[[ INPUT open ]]

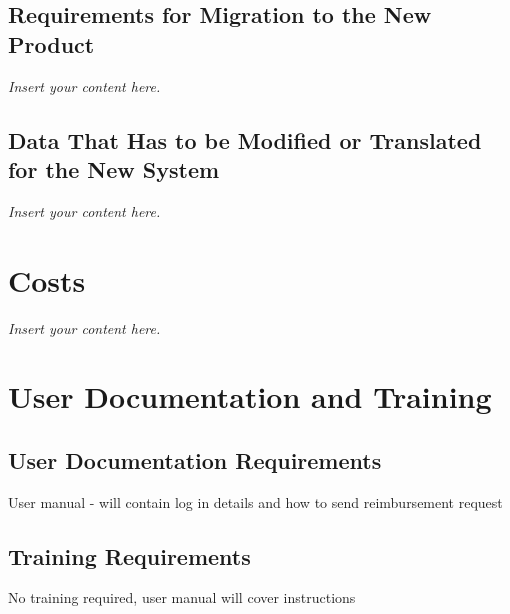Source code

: \documentclass[12pt]{article}
\newcommand{\lips}{\textit{Insert your content here.}}
\begin{document}
\subsection{Requirements for Migration to the New Product}
\lips
\subsection{Data That Has to be Modified or Translated for the New System}
\lips

\section{Costs}
\lips
\section{User Documentation and Training}
\subsection{User Documentation Requirements}
User manual - will contain log in details and how to send reimbursement request

\subsection{Training Requirements}
No training required, user manual will cover instructions
\end{document}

[[ INPUT closed ]]

*YOUR GOAL*
Search the listing for the word "Requirements". Copy every line in which it occurs.

*TASK OUTPUT*
\subsection{Requirements for Migration to the New Product}
\subsection{User Documentation Requirements}
\subsection{Training Requirements}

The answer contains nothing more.